WORK TASK:
Within the entries that follow, report how many lines contain the word "https", giving the number by itself.

___ EXTRACTED RECORDS

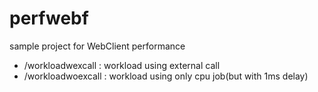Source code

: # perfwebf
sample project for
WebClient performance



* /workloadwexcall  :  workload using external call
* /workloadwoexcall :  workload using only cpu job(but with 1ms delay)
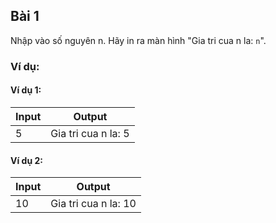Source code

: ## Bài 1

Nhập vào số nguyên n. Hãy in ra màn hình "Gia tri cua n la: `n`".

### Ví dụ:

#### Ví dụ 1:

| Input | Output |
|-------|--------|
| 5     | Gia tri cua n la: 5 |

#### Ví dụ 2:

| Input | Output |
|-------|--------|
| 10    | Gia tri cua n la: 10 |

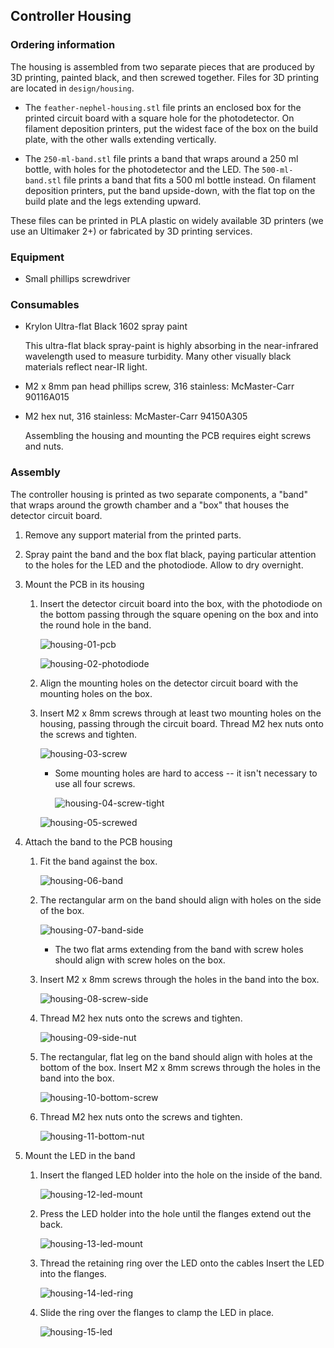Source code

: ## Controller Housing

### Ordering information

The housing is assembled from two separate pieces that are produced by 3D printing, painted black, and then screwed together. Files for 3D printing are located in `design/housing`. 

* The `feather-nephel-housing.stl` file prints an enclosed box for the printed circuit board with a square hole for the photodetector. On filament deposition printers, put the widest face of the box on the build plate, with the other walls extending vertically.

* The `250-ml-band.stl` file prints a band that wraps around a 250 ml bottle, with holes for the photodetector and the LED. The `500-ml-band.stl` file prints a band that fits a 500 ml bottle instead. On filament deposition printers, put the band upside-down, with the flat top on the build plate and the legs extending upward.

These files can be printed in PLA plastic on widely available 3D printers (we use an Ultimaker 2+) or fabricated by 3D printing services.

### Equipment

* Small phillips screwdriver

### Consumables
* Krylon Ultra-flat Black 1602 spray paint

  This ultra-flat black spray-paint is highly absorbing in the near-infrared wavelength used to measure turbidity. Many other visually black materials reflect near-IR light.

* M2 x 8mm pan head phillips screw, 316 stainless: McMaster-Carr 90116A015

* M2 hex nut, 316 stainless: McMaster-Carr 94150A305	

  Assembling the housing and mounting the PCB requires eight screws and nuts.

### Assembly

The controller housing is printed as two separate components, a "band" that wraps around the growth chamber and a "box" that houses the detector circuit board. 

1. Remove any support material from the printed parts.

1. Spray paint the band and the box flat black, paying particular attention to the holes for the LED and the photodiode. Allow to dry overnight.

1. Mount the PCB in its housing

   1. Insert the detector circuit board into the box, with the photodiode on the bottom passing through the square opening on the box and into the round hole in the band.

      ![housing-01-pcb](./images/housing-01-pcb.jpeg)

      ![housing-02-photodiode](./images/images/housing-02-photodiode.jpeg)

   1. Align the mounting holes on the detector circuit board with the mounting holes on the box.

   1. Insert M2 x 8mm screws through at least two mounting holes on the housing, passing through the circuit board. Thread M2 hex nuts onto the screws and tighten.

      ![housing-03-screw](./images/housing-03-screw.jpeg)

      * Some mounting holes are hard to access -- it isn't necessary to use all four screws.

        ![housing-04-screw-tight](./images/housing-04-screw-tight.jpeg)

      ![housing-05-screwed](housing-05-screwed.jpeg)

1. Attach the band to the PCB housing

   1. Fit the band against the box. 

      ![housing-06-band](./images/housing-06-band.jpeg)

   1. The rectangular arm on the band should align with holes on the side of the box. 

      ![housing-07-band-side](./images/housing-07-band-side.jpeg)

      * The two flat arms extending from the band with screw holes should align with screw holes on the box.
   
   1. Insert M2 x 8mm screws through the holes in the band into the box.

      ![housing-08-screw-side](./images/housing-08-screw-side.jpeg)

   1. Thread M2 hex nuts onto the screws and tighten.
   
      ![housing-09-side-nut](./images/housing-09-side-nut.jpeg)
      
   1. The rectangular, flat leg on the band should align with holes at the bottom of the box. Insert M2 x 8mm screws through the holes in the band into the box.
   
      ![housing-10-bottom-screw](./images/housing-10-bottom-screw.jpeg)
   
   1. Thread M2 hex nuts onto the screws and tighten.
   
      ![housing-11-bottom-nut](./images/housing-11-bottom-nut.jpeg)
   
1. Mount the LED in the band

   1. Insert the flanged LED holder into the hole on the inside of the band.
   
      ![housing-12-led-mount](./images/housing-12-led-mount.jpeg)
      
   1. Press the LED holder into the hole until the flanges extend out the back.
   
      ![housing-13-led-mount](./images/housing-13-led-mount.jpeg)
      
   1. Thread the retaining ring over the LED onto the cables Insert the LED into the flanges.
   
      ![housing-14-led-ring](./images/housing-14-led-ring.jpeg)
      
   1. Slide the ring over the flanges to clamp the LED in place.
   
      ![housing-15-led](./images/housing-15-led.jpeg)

______
___ EXTRACTED RECORDS

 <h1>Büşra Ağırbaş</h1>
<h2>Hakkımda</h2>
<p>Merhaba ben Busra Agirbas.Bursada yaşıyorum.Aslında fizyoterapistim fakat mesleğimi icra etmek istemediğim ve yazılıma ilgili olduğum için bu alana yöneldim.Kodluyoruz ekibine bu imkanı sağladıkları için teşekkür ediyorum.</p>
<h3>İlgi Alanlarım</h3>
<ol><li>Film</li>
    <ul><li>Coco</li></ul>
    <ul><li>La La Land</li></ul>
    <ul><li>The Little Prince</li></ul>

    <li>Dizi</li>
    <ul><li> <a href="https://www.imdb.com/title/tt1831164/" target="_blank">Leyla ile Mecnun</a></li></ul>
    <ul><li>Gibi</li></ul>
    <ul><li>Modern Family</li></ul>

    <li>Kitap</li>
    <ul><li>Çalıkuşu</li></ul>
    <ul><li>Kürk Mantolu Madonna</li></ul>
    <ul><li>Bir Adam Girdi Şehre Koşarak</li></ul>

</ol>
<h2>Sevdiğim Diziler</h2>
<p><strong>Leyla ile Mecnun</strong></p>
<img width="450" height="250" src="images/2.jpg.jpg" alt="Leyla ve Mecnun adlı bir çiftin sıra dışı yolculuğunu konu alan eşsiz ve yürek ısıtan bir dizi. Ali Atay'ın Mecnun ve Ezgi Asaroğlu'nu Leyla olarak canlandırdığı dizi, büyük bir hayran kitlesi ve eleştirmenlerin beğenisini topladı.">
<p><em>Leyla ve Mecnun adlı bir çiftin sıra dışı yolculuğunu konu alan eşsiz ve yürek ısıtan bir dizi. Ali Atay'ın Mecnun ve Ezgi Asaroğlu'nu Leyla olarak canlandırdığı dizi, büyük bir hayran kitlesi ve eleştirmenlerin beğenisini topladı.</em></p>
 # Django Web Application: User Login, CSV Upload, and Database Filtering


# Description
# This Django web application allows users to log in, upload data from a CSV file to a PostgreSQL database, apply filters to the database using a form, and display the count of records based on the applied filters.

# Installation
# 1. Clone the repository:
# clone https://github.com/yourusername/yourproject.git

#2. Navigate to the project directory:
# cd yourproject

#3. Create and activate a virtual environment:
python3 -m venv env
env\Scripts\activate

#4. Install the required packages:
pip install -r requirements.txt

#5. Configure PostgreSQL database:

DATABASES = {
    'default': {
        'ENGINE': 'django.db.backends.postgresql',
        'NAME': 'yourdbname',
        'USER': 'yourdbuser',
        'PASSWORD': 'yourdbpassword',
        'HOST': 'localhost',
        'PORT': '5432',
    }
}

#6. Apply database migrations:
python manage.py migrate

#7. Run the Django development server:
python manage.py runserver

______

ANSWER TO THIS EXERCISE:
2